I wait for my moment, feeling the conspicuous bulge of the wire I’m once again wearing. I’d complained to my handler at the agency about the tape marks, and she asked me why I’d thought it necessary to tape it to my chest in the first place. I didn’t have a good answer to this, besides saying that I’d never seen a crime movie where the narc didn’t have the wire taped to his chest. She advised that I simply put the device in the breast pocket of my shirt, so I’d compromised by hanging it around my neck on a chain.

After five minutes it’s time for me to make my move, but I choke, seemingly unable to do what I’d been sent here to do. Maybe it’s fear of drawing attention to myself during an exam, like all those dreams where you can’t read the paper and then soil yourself. Maybe it was that Ian seemed like a nice guy who didn’t need this kind of hassle. Another five minutes passed and I started to picture the people from the agency sitting outside in a van, listening through headphones and sweating through their wife-beaters, revolvers hanging loose at their sides.
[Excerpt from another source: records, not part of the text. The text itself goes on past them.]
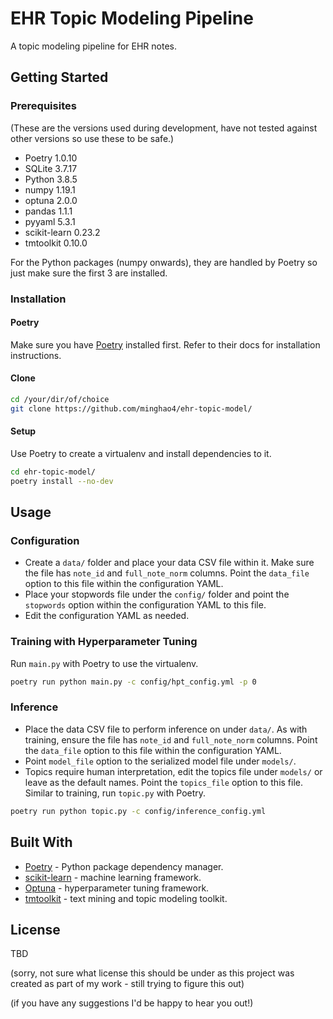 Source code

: # EHR Topic Modeling Pipeline
A topic modeling pipeline for EHR notes.

## Getting Started
### Prerequisites
(These are the versions used during development, have not tested against other versions so use these to be safe.)
* Poetry 1.0.10
* SQLite 3.7.17
* Python 3.8.5
* numpy 1.19.1
* optuna 2.0.0
* pandas 1.1.1
* pyyaml 5.3.1
* scikit-learn 0.23.2
* tmtoolkit 0.10.0

For the Python packages (numpy onwards), they are handled by Poetry so just make sure the first 3 are installed.

### Installation
#### Poetry
Make sure you have [Poetry](https://python-poetry.org/) installed first. Refer to their docs for installation instructions.

#### Clone
```sh
cd /your/dir/of/choice
git clone https://github.com/minghao4/ehr-topic-model/
```

#### Setup
Use Poetry to create a virtualenv and install dependencies to it.
```sh
cd ehr-topic-model/
poetry install --no-dev
```

## Usage
### Configuration
* Create a `data/` folder and place your data CSV file within it. Make sure the file has `note_id` and `full_note_norm` columns. Point the `data_file` option to this file within the configuration YAML.
* Place your stopwords file under the `config/` folder and point the `stopwords` option within the configuration YAML to this file.
* Edit the configuration YAML as needed.

### Training with Hyperparameter Tuning
Run `main.py` with Poetry to use the virtualenv.
```sh
poetry run python main.py -c config/hpt_config.yml -p 0
```

### Inference
* Place the data CSV file to perform inference on under `data/`. As with training, ensure the file has `note_id` and `full_note_norm` columns. Point the `data_file` option to this file within the configuration YAML.
* Point `model_file` option to the serialized model file under `models/`.
* Topics require human interpretation, edit the topics file under `models/` or leave as the default names. Point the `topics_file` option to this file.
Similar to training, run `topic.py` with Poetry.
```sh
poetry run python topic.py -c config/inference_config.yml
```

## Built With
* [Poetry](https://python-poetry.org) - Python package dependency manager.
* [scikit-learn](https://scikit-learn.org/stable/) - machine learning framework.
* [Optuna](https://optuna.org/) - hyperparameter tuning framework.
* [tmtoolkit](https://github.com/WZBSocialScienceCenter/tmtoolkit) - text mining and topic modeling toolkit.

## License
TBD

(sorry, not sure what license this should be under as this project was created as part of my work - still trying to figure this out)

(if you have any suggestions I'd be happy to hear you out!)
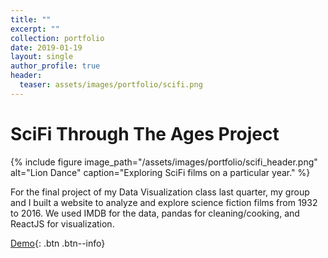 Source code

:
 ```yaml
---
title: ""
excerpt: ""
collection: portfolio
date: 2019-01-19
layout: single
author_profile: true
header:
  teaser: assets/images/portfolio/scifi.png
---
```


# SciFi Through The Ages Project

{% include figure image_path="/assets/images/portfolio/scifi_header.png" alt="Lion Dance" caption="Exploring SciFi films on a particular year." %}

For the final project of my Data Visualization class last quarter, my group and I built a website to analyze and explore science fiction films from 1932 to 2016. We used IMDB for the data, pandas for cleaning/cooking, and ReactJS for visualization.

[Demo](https://scifithroughtheages.com){: .btn .btn--info}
‘Now look, what’s your guy playing at?’ the one who looks like Bogart in Key Largo asks, ‘I thought this rat would squeak?’

‘Jeez I dunno,’ replies the other, played by Robert Mitchum, ‘let’s cut him loose before he brings the heat down on us.’

As their imaginary van tears away, my skin starts to tingle and I stare into the wood grain of my desk. If Ian has noticed, he probably thinks I’m stressed out on account of having so little knowledge of UK transit law. I look up but he’s engrossed in a paperback. According to the clock we’ve had half of our allotted time- half- and I know that it’s now or never. I reach into my pocket very, very slowly, and take out the phone. Ian immediately looks up from his book, like he’s been waiting for this, and he frowns with his head set on one side like a faithful dog that doesn’t understand why you’re shouting at it.

He stands up, crossing over to me in a single stride. The movement distracts the other students and they stop working as Ian hunches to speak softly in my ear. They can’t hear what he’s saying to me. They just see me nod, and put my phone back in my pocket. They see gestures of explanation from him, restrained to reflect the solemnity of the room. They think he looks almost apologetic, confused too and more than a little angry. They see me blink away inexplicable tears, and those who didn’t notice me get the phone out wonder what the hell is going on as I silently pack away my belongings and leave the room.